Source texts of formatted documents
§ §

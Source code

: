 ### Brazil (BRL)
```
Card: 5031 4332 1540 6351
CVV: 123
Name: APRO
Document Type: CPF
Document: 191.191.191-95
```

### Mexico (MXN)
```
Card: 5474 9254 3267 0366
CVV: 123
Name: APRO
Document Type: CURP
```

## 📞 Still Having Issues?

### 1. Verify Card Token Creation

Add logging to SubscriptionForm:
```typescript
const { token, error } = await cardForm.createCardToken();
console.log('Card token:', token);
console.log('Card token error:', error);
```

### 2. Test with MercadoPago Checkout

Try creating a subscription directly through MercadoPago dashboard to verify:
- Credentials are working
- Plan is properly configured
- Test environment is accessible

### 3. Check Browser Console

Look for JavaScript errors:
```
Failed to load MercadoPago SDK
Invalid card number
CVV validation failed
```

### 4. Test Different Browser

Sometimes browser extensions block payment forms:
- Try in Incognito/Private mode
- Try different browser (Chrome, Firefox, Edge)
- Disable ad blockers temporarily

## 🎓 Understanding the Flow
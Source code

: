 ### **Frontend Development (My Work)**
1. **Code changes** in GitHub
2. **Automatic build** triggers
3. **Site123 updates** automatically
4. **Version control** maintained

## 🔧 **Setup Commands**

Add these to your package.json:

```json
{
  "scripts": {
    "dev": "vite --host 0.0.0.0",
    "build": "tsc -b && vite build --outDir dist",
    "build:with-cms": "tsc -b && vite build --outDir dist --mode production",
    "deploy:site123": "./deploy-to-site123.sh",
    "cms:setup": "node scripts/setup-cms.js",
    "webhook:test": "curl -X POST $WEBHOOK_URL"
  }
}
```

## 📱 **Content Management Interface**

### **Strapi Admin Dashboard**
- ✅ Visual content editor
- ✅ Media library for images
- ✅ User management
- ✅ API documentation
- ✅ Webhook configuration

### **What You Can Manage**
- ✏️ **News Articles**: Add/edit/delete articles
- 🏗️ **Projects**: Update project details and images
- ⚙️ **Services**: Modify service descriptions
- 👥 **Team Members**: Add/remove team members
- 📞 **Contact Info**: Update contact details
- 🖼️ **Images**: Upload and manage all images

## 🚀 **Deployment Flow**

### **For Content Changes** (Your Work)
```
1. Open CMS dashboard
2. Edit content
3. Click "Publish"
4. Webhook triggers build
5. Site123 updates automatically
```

§ §

Work task
Only the lines from the one containing "### **What You Can Manage**" through the end of the data above are wanted, both ends included; restate them word for word.

Result of the exercise
### **What You Can Manage**
- ✏️ **News Articles**: Add/edit/delete articles
- 🏗️ **Projects**: Update project details and images
- ⚙️ **Services**: Modify service descriptions
- 👥 **Team Members**: Add/remove team members
- 📞 **Contact Info**: Update contact details
- 🖼️ **Images**: Upload and manage all images

## 🚀 **Deployment Flow**

### **For Content Changes** (Your Work)
```
1. Open CMS dashboard
2. Edit content
3. Click "Publish"
4. Webhook triggers build
5. Site123 updates automatically
```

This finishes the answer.